◆ Exercise instructions
In the entries that follow, find the word "body" and report each line it is on.

Records from a dataset
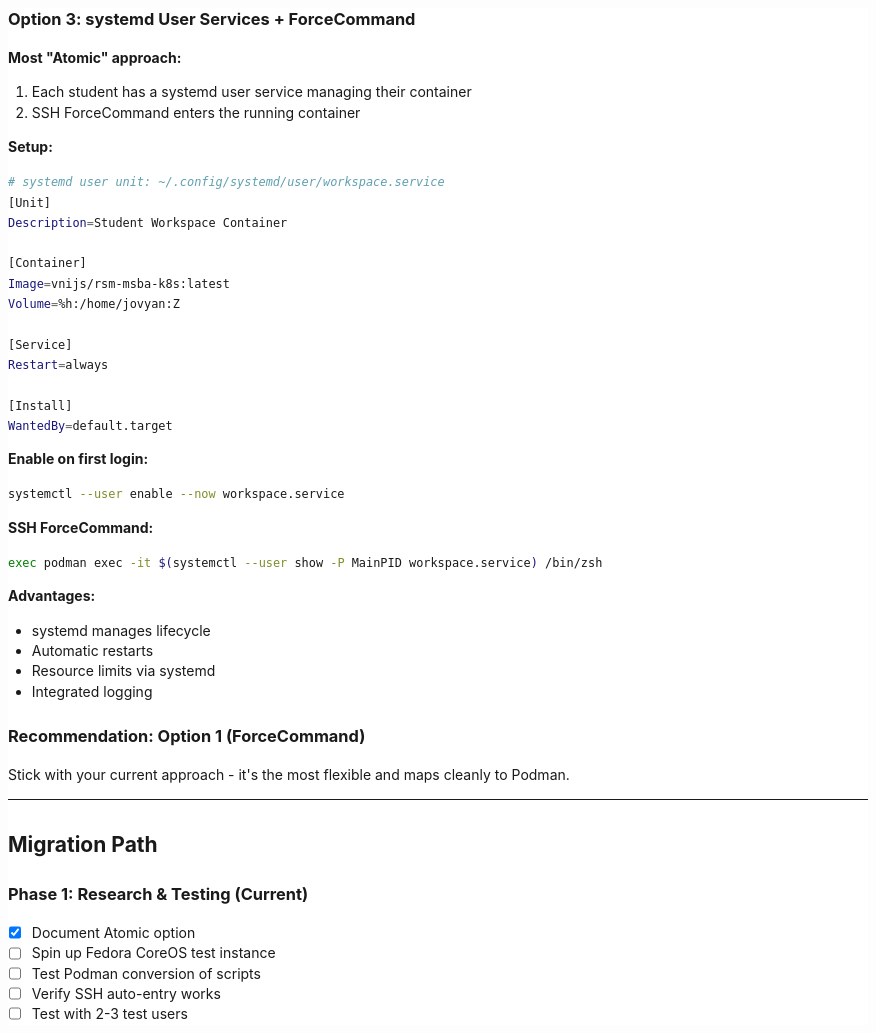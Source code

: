 ### Option 3: systemd User Services + ForceCommand

**Most "Atomic" approach:**

1. Each student has a systemd user service managing their container
2. SSH ForceCommand enters the running container

**Setup:**
```bash
# systemd user unit: ~/.config/systemd/user/workspace.service
[Unit]
Description=Student Workspace Container

[Container]
Image=vnijs/rsm-msba-k8s:latest
Volume=%h:/home/jovyan:Z

[Service]
Restart=always

[Install]
WantedBy=default.target
```

**Enable on first login:**
```bash
systemctl --user enable --now workspace.service
```

**SSH ForceCommand:**
```bash
exec podman exec -it $(systemctl --user show -P MainPID workspace.service) /bin/zsh
```

**Advantages:**
- systemd manages lifecycle
- Automatic restarts
- Resource limits via systemd
- Integrated logging

### **Recommendation:** Option 1 (ForceCommand)

Stick with your current approach - it's the most flexible and maps cleanly to Podman.

---

## Migration Path

### Phase 1: Research & Testing (Current)
- [x] Document Atomic option
- [ ] Spin up Fedora CoreOS test instance
- [ ] Test Podman conversion of scripts
- [ ] Verify SSH auto-entry works
- [ ] Test with 2-3 test users
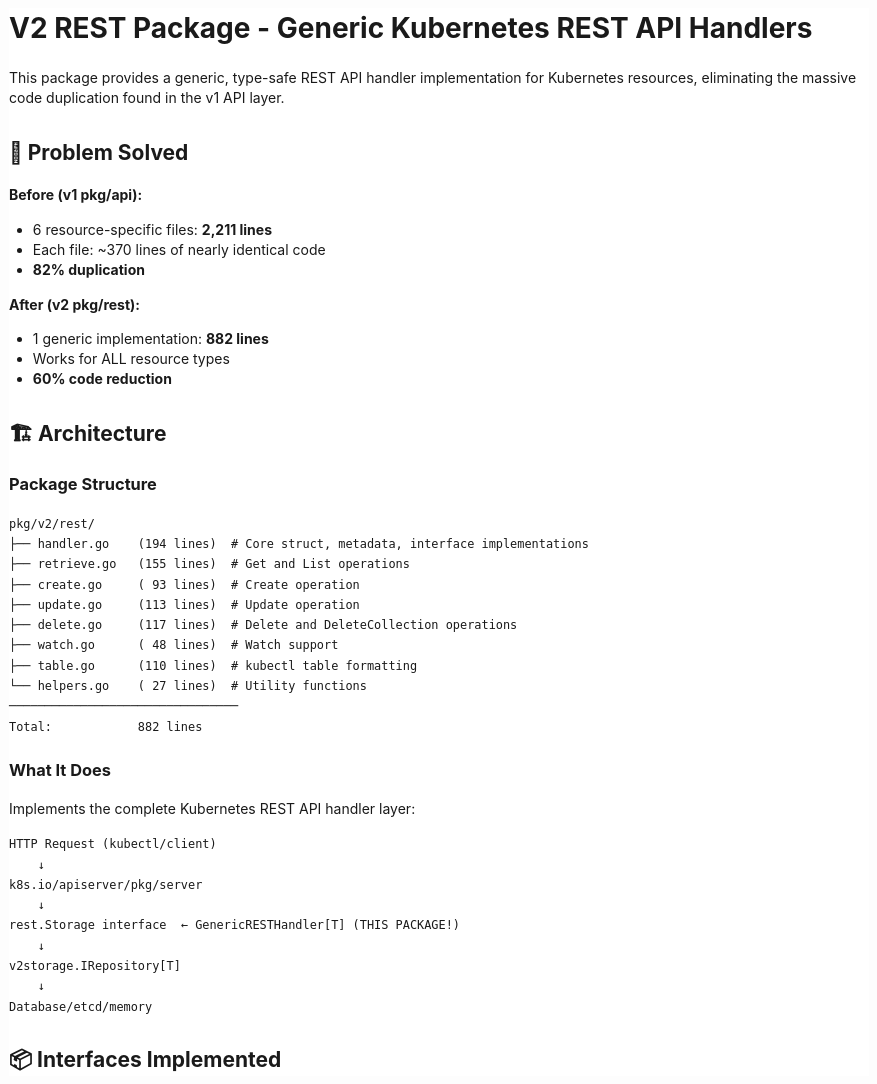 # V2 REST Package - Generic Kubernetes REST API Handlers

This package provides a generic, type-safe REST API handler implementation for Kubernetes resources, eliminating the massive code duplication found in the v1 API layer.

## 🎯 Problem Solved

**Before (v1 pkg/api):**
- 6 resource-specific files: **2,211 lines**
- Each file: ~370 lines of nearly identical code
- **82% duplication**

**After (v2 pkg/rest):**
- 1 generic implementation: **882 lines**
- Works for ALL resource types
- **60% code reduction**

## 🏗️ Architecture

### Package Structure

```
pkg/v2/rest/
├── handler.go    (194 lines)  # Core struct, metadata, interface implementations
├── retrieve.go   (155 lines)  # Get and List operations
├── create.go     ( 93 lines)  # Create operation
├── update.go     (113 lines)  # Update operation
├── delete.go     (117 lines)  # Delete and DeleteCollection operations
├── watch.go      ( 48 lines)  # Watch support
├── table.go      (110 lines)  # kubectl table formatting
└── helpers.go    ( 27 lines)  # Utility functions
────────────────────────────────
Total:            882 lines
```

### What It Does

Implements the complete Kubernetes REST API handler layer:

```
HTTP Request (kubectl/client)
    ↓
k8s.io/apiserver/pkg/server
    ↓
rest.Storage interface  ← GenericRESTHandler[T] (THIS PACKAGE!)
    ↓
v2storage.IRepository[T]
    ↓
Database/etcd/memory
```

## 📦 Interfaces Implemented
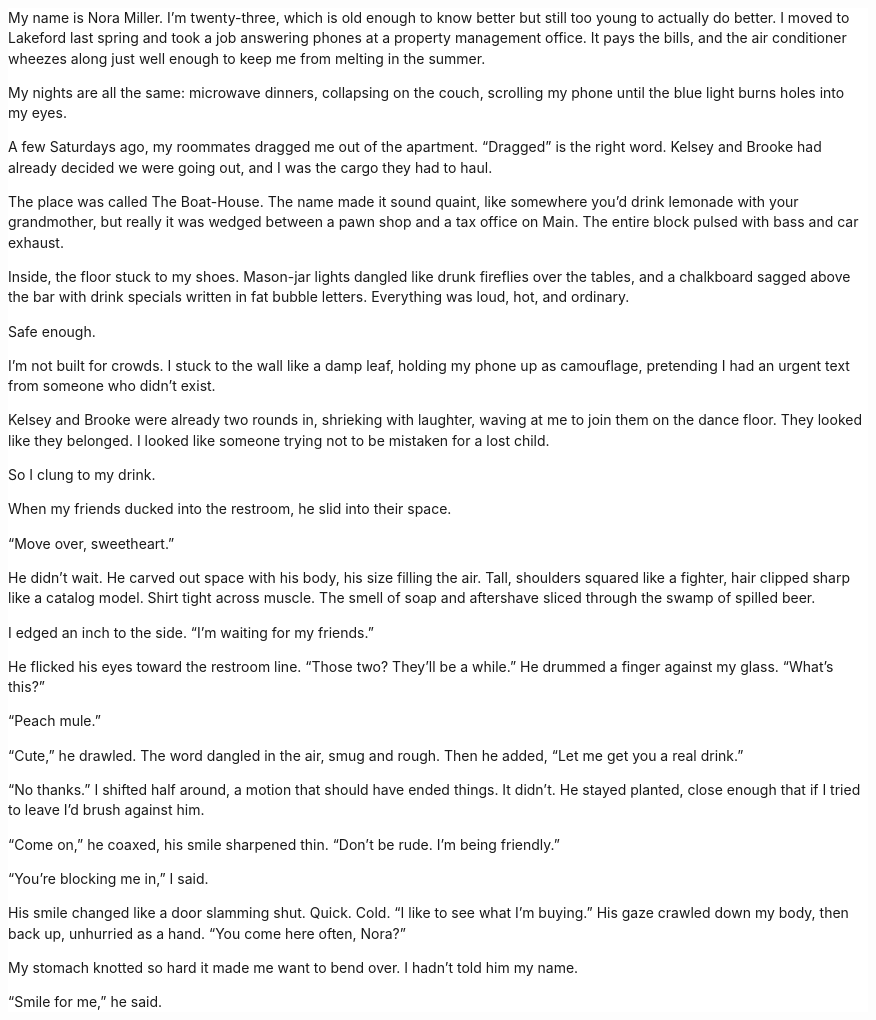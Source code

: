 My name is Nora Miller. I’m twenty-three, which is old enough to know better but still too young to actually do better. I moved to Lakeford last spring and took a job answering phones at a property management office. It pays the bills, and the air conditioner wheezes along just well enough to keep me from melting in the summer.

My nights are all the same: microwave dinners, collapsing on the couch, scrolling my phone until the blue light burns holes into my eyes. 

A few Saturdays ago, my roommates dragged me out of the apartment. “Dragged” is the right word. Kelsey and Brooke had already decided we were going out, and I was the cargo they had to haul.

The place was called The Boat-House. The name made it sound quaint, like somewhere you’d drink lemonade with your grandmother, but really it was wedged between a pawn shop and a tax office on Main. The entire block pulsed with bass and car exhaust.

Inside, the floor stuck to my shoes. Mason-jar lights dangled like drunk fireflies over the tables, and a chalkboard sagged above the bar with drink specials written in fat bubble letters. Everything was loud, hot, and ordinary. 

Safe enough.

I’m not built for crowds. I stuck to the wall like a damp leaf, holding my phone up as camouflage, pretending I had an urgent text from someone who didn’t exist.

Kelsey and Brooke were already two rounds in, shrieking with laughter, waving at me to join them on the dance floor. They looked like they belonged. I looked like someone trying not to be mistaken for a lost child.

So I clung to my drink.

When my friends ducked into the restroom, he slid into their space.

“Move over, sweetheart.”

He didn’t wait. He carved out space with his body, his size filling the air. Tall, shoulders squared like a fighter, hair clipped sharp like a catalog model. Shirt tight across muscle. The smell of soap and aftershave sliced through the swamp of spilled beer.

I edged an inch to the side. “I’m waiting for my friends.”

He flicked his eyes toward the restroom line. “Those two? They’ll be a while.” He drummed a finger against my glass. “What’s this?”

“Peach mule.”

“Cute,” he drawled. The word dangled in the air, smug and rough. Then he added, “Let me get you a real drink.”

“No thanks.” I shifted half around, a motion that should have ended things. It didn’t. He stayed planted, close enough that if I tried to leave I’d brush against him.

“Come on,” he coaxed, his smile sharpened thin. “Don’t be rude. I’m being friendly.”

“You’re blocking me in,” I said.

His smile changed like a door slamming shut. Quick. Cold. “I like to see what I’m buying.” His gaze crawled down my body, then back up, unhurried as a hand. “You come here often, Nora?”

My stomach knotted so hard it made me want to bend over. I hadn’t told him my name.

“Smile for me,” he said.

◆ Solution to this task
He didn’t wait. He carved out space with his body, his size filling the air. Tall, shoulders squared like a fighter, hair clipped sharp like a catalog model. Shirt tight across muscle. The smell of soap and aftershave sliced through the swamp of spilled beer.
His smile changed like a door slamming shut. Quick. Cold. “I like to see what I’m buying.” His gaze crawled down my body, then back up, unhurried as a hand. “You come here often, Nora?”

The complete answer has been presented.